-- Activity --
Go through the data below and copy each line that includes "want".

* * * * * * * * *

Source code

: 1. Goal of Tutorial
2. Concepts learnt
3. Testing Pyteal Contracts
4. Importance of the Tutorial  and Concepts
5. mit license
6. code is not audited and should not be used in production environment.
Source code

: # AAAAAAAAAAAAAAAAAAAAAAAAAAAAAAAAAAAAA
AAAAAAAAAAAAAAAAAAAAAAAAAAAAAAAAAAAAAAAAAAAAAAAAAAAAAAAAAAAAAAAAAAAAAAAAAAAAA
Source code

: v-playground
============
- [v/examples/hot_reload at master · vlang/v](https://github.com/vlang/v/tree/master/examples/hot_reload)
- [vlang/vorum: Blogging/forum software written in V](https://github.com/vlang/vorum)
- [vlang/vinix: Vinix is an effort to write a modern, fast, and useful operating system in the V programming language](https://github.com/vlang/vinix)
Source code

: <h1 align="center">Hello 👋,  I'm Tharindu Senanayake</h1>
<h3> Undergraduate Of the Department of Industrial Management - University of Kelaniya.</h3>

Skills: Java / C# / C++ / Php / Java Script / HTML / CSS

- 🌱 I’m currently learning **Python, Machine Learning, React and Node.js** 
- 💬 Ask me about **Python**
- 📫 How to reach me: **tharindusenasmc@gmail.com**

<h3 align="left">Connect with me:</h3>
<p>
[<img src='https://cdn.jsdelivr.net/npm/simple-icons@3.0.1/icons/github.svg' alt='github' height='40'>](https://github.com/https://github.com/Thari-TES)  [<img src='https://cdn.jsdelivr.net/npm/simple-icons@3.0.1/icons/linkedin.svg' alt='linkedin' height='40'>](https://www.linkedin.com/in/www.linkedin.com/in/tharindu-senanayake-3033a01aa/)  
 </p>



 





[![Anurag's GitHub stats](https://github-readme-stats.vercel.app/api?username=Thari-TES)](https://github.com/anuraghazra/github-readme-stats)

* * * * * * * * *

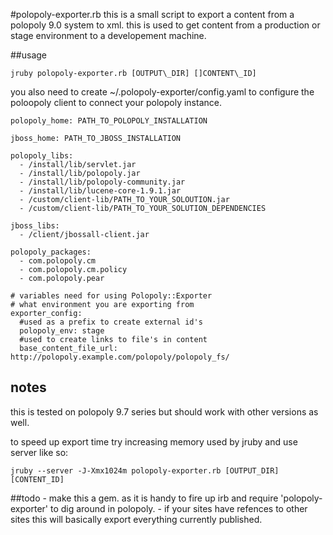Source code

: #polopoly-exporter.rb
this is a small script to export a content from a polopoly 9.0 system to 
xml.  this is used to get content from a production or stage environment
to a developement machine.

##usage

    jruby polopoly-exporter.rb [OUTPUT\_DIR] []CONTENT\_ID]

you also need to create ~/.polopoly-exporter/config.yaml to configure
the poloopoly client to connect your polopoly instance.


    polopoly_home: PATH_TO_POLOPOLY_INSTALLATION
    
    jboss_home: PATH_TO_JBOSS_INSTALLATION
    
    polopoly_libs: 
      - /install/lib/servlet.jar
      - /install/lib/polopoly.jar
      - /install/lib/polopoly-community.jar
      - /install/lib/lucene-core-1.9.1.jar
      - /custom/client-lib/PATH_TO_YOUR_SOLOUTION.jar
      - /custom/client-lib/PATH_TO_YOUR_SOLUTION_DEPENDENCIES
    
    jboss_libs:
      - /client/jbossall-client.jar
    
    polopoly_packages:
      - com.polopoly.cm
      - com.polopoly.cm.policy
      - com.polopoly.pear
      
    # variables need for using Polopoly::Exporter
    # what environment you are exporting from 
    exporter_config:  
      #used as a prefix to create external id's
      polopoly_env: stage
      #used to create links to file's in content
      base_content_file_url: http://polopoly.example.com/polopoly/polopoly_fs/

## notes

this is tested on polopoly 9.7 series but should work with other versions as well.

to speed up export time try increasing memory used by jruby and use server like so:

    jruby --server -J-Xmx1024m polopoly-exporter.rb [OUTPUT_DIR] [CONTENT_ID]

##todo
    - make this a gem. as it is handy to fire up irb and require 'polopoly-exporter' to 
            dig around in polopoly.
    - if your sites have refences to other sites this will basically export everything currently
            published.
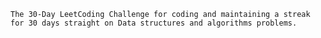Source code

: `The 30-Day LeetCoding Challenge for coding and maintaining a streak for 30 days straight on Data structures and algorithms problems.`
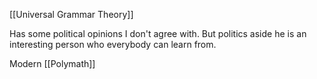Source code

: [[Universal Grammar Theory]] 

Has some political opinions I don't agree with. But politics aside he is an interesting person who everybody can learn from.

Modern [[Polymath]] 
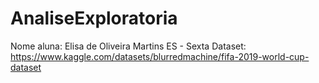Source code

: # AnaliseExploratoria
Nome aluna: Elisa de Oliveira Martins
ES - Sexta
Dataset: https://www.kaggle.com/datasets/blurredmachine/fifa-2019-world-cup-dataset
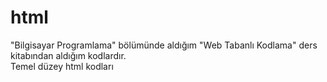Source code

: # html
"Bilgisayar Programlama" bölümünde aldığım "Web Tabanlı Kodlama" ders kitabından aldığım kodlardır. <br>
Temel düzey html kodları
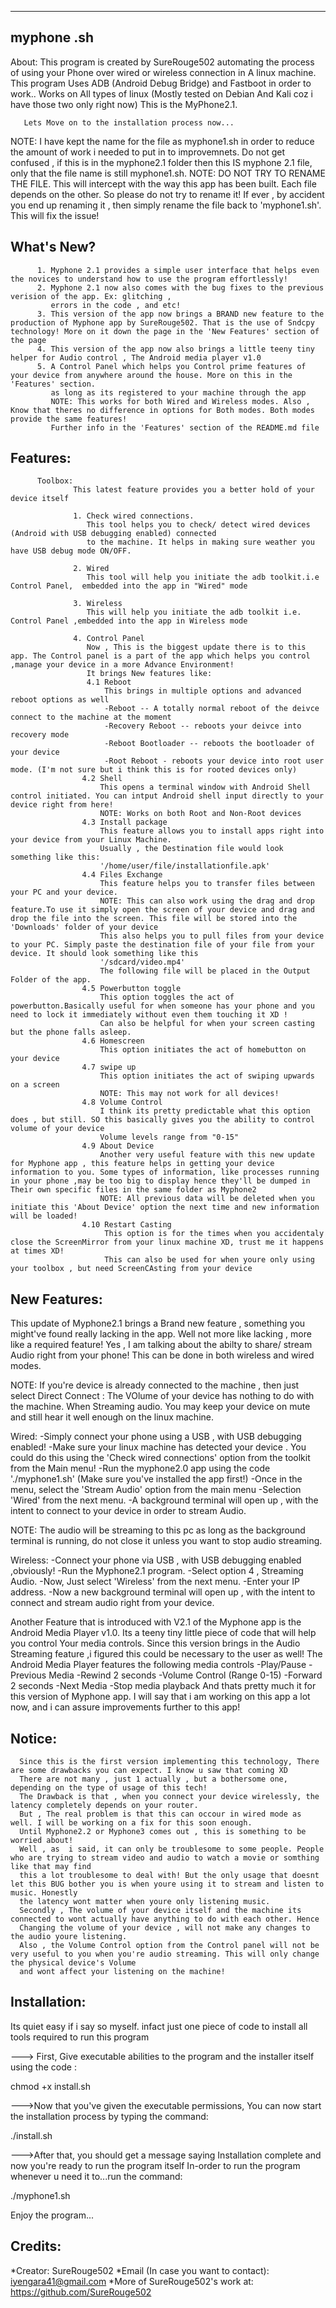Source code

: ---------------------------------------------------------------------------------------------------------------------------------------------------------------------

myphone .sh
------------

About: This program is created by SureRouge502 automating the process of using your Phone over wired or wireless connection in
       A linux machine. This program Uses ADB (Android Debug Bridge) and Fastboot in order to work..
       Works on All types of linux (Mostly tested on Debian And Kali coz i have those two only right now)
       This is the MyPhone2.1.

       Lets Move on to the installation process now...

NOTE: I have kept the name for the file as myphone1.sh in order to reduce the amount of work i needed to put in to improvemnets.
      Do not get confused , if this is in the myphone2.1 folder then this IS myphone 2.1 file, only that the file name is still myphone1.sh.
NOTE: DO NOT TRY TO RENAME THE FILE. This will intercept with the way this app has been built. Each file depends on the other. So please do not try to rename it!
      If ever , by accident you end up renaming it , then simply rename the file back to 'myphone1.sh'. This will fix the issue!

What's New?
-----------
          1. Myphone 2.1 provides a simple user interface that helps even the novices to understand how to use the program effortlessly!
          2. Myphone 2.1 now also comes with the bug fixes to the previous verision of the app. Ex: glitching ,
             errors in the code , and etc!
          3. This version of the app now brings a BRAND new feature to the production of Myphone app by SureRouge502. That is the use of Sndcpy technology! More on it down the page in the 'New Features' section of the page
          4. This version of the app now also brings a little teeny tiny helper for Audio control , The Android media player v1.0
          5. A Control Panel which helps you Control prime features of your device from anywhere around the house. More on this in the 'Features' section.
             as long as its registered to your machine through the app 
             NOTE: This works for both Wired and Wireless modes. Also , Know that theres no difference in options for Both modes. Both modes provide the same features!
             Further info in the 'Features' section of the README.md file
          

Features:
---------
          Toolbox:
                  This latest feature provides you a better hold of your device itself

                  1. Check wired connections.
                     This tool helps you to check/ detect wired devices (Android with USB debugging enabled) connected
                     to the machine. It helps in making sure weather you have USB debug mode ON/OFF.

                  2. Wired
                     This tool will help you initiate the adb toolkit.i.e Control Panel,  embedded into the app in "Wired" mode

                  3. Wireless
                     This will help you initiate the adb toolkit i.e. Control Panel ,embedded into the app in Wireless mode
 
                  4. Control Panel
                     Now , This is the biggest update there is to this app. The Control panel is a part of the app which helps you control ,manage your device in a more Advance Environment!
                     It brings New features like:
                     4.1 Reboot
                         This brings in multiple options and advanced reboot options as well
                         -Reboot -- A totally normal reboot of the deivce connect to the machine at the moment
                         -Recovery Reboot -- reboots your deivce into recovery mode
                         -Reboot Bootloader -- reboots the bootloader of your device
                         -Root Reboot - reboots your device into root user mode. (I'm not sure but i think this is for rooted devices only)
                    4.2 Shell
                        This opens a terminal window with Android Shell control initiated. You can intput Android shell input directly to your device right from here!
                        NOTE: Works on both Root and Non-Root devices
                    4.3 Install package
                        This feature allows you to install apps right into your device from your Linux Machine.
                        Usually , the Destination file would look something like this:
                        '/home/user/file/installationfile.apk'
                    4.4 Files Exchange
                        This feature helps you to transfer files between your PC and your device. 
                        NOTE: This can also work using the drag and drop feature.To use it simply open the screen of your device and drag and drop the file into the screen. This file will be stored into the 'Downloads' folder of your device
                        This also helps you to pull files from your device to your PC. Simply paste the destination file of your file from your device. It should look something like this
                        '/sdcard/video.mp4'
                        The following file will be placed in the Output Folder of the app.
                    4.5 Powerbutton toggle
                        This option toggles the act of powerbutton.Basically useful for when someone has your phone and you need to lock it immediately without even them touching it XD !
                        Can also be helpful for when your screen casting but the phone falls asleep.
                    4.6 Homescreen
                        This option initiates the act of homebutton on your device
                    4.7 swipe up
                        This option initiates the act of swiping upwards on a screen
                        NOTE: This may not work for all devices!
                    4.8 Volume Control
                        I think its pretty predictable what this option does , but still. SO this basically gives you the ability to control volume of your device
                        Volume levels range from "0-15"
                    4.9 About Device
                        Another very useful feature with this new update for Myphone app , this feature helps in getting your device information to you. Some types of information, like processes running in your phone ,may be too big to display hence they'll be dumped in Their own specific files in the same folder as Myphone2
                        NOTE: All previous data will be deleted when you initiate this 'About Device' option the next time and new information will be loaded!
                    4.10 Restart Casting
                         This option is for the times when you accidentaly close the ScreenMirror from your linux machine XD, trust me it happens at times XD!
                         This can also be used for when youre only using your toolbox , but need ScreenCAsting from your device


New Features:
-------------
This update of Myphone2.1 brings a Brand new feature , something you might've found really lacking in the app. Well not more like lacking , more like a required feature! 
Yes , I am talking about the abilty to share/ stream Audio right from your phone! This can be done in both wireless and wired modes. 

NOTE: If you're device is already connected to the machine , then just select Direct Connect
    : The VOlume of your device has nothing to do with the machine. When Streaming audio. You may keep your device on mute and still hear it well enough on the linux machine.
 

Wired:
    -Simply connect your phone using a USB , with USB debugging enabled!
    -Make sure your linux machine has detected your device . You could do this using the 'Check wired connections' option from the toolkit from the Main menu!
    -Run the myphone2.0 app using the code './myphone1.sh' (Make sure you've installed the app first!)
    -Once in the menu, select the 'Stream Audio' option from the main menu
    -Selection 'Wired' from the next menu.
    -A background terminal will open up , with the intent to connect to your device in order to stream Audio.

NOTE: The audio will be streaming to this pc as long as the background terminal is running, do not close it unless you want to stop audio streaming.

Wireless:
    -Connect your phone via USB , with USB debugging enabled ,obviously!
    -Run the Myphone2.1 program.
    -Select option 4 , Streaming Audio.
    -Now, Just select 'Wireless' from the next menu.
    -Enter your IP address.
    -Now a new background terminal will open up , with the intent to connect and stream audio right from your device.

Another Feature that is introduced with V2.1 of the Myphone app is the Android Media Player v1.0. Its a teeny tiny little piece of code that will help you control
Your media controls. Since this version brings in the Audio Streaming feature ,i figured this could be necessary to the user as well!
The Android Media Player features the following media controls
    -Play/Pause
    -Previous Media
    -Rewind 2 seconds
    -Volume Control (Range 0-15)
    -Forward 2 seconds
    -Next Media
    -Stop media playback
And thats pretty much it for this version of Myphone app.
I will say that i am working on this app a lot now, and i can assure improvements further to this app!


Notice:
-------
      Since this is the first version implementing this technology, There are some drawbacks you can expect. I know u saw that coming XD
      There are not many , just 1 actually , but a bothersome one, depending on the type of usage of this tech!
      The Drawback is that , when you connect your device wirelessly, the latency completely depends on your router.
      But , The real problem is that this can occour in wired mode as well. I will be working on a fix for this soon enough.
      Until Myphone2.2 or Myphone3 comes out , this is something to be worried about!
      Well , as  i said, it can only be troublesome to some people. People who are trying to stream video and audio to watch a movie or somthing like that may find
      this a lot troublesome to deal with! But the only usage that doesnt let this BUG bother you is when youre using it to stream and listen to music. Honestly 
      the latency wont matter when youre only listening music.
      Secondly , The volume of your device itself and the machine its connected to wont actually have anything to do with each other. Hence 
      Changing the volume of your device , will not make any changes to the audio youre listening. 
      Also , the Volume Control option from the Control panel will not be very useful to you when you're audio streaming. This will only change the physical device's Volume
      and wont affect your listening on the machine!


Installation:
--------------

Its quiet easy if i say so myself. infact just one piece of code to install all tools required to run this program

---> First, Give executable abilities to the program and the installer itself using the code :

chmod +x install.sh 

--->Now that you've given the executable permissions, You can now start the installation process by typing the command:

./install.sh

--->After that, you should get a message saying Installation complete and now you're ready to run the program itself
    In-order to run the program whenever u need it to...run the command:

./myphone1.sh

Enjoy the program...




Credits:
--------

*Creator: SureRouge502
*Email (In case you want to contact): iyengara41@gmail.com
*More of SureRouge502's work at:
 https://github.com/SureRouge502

* * * * * * * * *

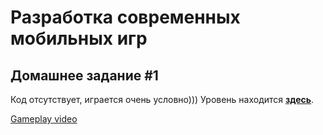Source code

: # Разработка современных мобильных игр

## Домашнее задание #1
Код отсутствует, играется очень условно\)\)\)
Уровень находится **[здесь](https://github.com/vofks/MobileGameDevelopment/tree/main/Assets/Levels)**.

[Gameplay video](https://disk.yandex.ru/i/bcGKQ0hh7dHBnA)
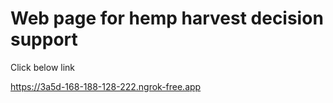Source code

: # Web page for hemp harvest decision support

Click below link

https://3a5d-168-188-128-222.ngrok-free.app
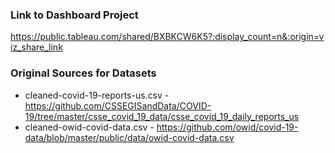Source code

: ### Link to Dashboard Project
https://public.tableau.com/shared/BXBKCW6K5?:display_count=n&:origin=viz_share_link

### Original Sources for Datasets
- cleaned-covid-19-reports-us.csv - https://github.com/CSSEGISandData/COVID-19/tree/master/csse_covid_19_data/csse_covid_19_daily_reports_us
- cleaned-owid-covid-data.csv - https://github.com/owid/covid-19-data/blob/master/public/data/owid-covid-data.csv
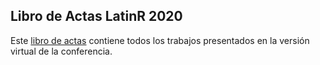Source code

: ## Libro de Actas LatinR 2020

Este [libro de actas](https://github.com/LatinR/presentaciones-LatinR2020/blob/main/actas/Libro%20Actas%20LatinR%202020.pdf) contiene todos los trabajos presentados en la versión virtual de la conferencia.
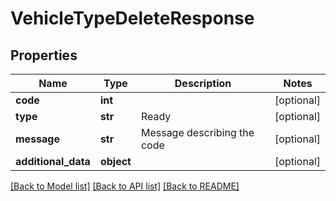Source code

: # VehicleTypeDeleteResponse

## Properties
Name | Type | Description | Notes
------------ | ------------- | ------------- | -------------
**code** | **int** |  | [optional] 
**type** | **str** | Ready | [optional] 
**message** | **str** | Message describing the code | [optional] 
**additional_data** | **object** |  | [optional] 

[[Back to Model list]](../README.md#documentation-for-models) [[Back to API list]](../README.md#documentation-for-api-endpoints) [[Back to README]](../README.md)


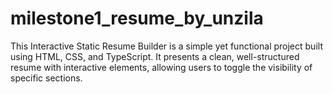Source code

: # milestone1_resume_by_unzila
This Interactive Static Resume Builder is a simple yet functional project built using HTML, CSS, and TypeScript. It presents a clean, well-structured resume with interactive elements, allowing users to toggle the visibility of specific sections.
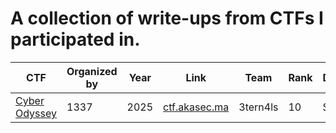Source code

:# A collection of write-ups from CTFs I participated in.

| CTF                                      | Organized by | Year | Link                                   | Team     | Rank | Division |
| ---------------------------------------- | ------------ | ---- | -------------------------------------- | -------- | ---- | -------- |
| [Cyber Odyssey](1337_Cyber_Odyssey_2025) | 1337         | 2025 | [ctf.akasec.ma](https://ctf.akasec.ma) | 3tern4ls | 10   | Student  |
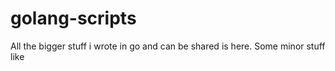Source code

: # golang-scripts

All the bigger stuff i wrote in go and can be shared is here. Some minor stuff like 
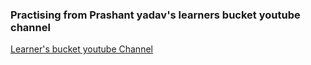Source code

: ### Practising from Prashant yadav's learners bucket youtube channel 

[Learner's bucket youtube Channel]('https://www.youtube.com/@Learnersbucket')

* * * * * * * * *

-- Response below --
NOTE: The audio will be streaming to this pc as long as the background terminal is running, do not close it unless you want to stop audio streaming.
*Email (In case you want to contact): iyengara41@gmail.com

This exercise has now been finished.